━━━━━ INFORMATION SUPPLIED ━━━━━
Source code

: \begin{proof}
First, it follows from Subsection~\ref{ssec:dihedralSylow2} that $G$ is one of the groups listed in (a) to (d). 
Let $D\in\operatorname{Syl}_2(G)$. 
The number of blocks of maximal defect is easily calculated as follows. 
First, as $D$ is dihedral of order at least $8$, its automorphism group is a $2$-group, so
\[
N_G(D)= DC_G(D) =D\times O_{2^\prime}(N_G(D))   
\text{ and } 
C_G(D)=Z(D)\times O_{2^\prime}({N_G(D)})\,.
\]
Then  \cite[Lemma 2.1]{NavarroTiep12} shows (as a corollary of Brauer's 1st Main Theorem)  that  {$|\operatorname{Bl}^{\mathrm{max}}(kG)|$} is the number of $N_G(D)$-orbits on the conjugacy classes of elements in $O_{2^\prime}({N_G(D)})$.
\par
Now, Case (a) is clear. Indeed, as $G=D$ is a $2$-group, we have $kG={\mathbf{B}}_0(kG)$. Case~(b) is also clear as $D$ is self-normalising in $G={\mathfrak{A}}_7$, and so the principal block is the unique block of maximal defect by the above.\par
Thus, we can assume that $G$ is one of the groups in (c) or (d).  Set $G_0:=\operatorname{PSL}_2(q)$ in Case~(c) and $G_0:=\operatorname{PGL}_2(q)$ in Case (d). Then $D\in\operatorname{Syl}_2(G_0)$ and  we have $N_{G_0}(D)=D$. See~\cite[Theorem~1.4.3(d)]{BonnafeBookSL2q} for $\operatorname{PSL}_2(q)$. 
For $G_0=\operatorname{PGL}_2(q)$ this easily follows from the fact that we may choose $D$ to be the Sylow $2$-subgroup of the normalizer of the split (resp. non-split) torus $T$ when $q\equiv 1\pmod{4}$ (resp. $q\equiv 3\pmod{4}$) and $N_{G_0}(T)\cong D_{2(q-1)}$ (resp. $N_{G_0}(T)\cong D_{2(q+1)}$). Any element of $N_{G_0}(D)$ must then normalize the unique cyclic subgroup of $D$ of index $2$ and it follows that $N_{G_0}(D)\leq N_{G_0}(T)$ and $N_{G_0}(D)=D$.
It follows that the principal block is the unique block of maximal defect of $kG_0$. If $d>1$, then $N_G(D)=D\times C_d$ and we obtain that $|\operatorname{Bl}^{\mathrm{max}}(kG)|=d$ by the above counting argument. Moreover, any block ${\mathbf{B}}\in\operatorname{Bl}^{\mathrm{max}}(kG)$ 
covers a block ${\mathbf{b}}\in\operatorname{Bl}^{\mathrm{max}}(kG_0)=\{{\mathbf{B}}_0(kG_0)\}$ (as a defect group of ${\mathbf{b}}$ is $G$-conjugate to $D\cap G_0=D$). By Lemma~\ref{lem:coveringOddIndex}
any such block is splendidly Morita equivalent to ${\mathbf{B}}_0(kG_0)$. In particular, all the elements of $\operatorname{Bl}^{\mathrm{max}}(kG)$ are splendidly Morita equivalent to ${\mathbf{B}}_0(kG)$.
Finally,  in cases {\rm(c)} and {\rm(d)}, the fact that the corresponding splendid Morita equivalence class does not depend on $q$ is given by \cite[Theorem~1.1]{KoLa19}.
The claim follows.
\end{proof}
━━━━━
━━━━━ INFORMATION SUPPLIED ━━━━━
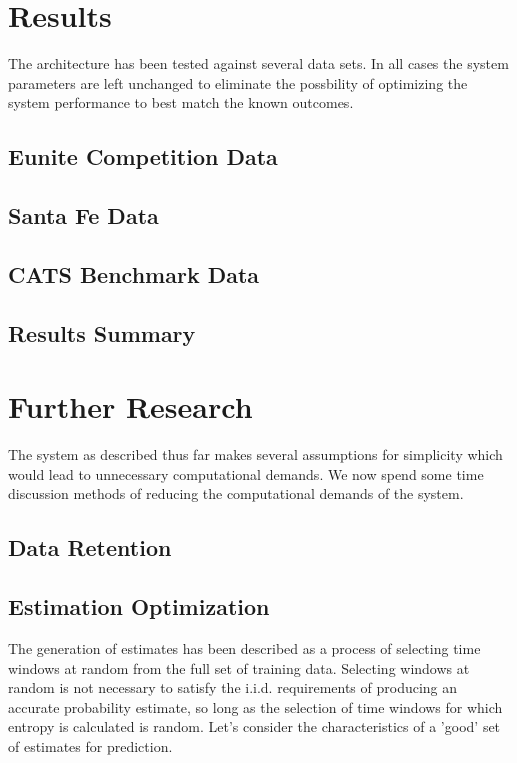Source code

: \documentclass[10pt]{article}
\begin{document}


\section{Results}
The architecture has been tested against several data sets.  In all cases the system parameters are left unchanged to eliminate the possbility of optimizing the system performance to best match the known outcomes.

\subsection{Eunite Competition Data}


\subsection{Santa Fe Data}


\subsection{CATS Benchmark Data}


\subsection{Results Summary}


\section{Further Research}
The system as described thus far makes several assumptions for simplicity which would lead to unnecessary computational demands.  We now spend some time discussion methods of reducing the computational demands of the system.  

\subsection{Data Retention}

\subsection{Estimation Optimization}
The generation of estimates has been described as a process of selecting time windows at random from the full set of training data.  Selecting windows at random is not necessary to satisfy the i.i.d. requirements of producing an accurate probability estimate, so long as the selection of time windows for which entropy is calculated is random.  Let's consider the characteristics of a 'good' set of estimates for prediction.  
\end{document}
━━━━━
* _TASK PROMPT_: Lines holding the word "several" are the answer; copy each one from the records above.

* _EXPECTED ANSWER_:
The architecture has been tested against several data sets.  In all cases the system parameters are left unchanged to eliminate the possbility of optimizing the system performance to best match the known outcomes.
The system as described thus far makes several assumptions for simplicity which would lead to unnecessary computational demands.  We now spend some time discussion methods of reducing the computational demands of the system.  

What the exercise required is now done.